> [BRIEF] Filter the records below down to lines containing "daemon".

SUPPLIED DATA below:

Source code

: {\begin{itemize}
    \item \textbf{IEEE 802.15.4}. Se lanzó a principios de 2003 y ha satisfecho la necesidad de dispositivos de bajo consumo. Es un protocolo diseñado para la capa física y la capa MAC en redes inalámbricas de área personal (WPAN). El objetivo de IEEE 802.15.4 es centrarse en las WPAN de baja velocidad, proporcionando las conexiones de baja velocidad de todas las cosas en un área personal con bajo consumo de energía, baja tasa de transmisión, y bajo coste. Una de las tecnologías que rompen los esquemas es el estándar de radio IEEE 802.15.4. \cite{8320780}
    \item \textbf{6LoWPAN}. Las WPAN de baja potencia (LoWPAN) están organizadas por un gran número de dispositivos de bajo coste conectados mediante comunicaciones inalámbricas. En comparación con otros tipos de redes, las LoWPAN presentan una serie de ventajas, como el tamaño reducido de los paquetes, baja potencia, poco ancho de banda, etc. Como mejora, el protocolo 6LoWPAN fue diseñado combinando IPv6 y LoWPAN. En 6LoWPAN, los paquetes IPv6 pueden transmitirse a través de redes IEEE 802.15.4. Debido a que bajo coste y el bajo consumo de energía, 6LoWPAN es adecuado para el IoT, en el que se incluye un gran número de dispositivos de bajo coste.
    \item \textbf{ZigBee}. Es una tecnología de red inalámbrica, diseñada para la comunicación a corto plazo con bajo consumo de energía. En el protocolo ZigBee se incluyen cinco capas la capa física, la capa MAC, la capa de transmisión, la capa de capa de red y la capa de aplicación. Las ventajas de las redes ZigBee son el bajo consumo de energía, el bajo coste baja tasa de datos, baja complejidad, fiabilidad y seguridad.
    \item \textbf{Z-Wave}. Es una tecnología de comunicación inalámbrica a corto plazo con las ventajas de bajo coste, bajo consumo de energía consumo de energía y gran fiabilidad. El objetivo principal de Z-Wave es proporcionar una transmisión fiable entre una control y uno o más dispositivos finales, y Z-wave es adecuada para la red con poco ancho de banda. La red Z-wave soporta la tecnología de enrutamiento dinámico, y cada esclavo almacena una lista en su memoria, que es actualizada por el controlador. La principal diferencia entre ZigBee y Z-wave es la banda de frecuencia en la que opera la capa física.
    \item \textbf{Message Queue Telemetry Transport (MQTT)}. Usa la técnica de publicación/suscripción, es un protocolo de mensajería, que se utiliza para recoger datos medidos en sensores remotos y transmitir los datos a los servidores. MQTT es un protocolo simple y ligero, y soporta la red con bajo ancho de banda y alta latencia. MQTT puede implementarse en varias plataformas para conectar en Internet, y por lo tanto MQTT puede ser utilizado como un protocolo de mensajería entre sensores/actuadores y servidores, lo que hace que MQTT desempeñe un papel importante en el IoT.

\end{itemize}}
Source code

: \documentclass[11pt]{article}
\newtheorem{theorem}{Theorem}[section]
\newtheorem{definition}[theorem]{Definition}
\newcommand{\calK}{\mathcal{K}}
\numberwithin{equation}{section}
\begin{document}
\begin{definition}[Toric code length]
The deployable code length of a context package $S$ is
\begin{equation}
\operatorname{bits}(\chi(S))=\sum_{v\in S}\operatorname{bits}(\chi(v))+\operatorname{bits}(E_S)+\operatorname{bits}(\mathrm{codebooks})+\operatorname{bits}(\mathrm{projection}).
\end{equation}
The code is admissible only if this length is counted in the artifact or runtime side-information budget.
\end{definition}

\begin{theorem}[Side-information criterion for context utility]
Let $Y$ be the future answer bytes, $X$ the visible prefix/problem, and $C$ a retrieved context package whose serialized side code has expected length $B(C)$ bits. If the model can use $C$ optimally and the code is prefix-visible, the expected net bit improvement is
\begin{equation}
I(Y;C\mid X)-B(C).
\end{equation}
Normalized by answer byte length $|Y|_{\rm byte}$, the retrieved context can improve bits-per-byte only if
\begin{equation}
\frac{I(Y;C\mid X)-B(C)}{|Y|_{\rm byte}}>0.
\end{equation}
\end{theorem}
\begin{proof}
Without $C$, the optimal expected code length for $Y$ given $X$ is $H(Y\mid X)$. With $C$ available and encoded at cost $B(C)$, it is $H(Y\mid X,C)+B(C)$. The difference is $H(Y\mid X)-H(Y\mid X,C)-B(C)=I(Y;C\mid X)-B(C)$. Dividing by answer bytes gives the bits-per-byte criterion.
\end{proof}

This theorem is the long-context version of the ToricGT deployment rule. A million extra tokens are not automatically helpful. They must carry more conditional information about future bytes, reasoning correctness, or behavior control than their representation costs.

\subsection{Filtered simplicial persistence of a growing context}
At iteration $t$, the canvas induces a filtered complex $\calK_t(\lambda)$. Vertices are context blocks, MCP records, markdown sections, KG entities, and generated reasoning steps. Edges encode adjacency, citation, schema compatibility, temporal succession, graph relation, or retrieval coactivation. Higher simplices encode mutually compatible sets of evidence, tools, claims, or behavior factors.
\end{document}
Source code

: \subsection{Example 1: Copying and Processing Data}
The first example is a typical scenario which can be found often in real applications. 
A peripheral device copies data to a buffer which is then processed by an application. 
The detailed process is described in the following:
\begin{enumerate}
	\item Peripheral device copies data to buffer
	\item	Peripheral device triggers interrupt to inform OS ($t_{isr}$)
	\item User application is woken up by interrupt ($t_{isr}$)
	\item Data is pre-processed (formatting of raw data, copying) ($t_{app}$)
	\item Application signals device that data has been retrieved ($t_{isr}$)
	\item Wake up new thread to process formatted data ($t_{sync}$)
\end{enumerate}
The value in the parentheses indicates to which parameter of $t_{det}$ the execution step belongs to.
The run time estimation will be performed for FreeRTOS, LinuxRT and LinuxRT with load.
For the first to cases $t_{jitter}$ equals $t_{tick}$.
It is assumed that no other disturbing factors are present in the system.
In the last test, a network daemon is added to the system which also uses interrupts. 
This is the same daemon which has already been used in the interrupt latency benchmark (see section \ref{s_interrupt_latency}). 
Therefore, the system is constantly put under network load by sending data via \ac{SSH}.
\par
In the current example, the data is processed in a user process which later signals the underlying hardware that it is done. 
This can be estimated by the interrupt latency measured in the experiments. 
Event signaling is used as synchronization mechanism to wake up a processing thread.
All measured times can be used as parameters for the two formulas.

End of SUPPLIED DATA.

> [EXPECTED OUTPUT]
In the last test, a network daemon is added to the system which also uses interrupts. 
This is the same daemon which has already been used in the interrupt latency benchmark (see section \ref{s_interrupt_latency}). 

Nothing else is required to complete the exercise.